ABOUT THIS TASK: Transcribe all of the records exactly, leaving every line as it is.

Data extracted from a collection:
>>>

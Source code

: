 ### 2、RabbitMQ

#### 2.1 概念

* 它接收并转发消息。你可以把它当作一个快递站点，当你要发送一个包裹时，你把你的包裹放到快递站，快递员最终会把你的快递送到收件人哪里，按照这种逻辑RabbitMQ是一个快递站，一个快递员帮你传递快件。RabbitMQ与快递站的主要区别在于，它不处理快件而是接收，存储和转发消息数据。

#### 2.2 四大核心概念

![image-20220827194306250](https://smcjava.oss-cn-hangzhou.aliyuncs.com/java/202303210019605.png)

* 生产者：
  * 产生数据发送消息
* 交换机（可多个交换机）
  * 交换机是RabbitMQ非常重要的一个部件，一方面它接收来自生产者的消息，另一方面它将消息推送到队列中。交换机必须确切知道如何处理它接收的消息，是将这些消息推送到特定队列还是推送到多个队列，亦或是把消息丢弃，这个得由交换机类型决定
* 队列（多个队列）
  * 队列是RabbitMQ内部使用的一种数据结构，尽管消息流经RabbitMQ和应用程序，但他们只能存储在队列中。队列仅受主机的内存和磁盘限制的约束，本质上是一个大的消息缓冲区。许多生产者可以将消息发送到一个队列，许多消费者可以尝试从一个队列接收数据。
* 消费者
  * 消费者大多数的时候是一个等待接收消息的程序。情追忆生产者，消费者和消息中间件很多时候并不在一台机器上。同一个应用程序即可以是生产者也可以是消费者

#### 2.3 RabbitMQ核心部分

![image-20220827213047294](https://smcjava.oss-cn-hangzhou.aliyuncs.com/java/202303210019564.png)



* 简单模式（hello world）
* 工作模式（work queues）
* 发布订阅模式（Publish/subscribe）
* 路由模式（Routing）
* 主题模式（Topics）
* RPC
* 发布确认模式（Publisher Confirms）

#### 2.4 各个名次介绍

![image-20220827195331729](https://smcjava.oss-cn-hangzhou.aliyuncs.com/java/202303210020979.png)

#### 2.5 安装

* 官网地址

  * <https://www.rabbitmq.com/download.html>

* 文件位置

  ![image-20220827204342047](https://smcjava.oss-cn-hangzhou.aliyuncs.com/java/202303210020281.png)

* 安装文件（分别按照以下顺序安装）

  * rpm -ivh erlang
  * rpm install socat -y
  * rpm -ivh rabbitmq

<<<

ANSWER BOX:
Source code

: ### 2、RabbitMQ

#### 2.1 概念

* 它接收并转发消息。你可以把它当作一个快递站点，当你要发送一个包裹时，你把你的包裹放到快递站，快递员最终会把你的快递送到收件人哪里，按照这种逻辑RabbitMQ是一个快递站，一个快递员帮你传递快件。RabbitMQ与快递站的主要区别在于，它不处理快件而是接收，存储和转发消息数据。

#### 2.2 四大核心概念

![image-20220827194306250](https://smcjava.oss-cn-hangzhou.aliyuncs.com/java/202303210019605.png)

* 生产者：
  * 产生数据发送消息
* 交换机（可多个交换机）
  * 交换机是RabbitMQ非常重要的一个部件，一方面它接收来自生产者的消息，另一方面它将消息推送到队列中。交换机必须确切知道如何处理它接收的消息，是将这些消息推送到特定队列还是推送到多个队列，亦或是把消息丢弃，这个得由交换机类型决定
* 队列（多个队列）
  * 队列是RabbitMQ内部使用的一种数据结构，尽管消息流经RabbitMQ和应用程序，但他们只能存储在队列中。队列仅受主机的内存和磁盘限制的约束，本质上是一个大的消息缓冲区。许多生产者可以将消息发送到一个队列，许多消费者可以尝试从一个队列接收数据。
* 消费者
  * 消费者大多数的时候是一个等待接收消息的程序。情追忆生产者，消费者和消息中间件很多时候并不在一台机器上。同一个应用程序即可以是生产者也可以是消费者

#### 2.3 RabbitMQ核心部分

![image-20220827213047294](https://smcjava.oss-cn-hangzhou.aliyuncs.com/java/202303210019564.png)



* 简单模式（hello world）
* 工作模式（work queues）
* 发布订阅模式（Publish/subscribe）
* 路由模式（Routing）
* 主题模式（Topics）
* RPC
* 发布确认模式（Publisher Confirms）

#### 2.4 各个名次介绍

![image-20220827195331729](https://smcjava.oss-cn-hangzhou.aliyuncs.com/java/202303210020979.png)

#### 2.5 安装

* 官网地址

  * <https://www.rabbitmq.com/download.html>

* 文件位置

  ![image-20220827204342047](https://smcjava.oss-cn-hangzhou.aliyuncs.com/java/202303210020281.png)

* 安装文件（分别按照以下顺序安装）

  * rpm -ivh erlang
  * rpm install socat -y
  * rpm -ivh rabbitmq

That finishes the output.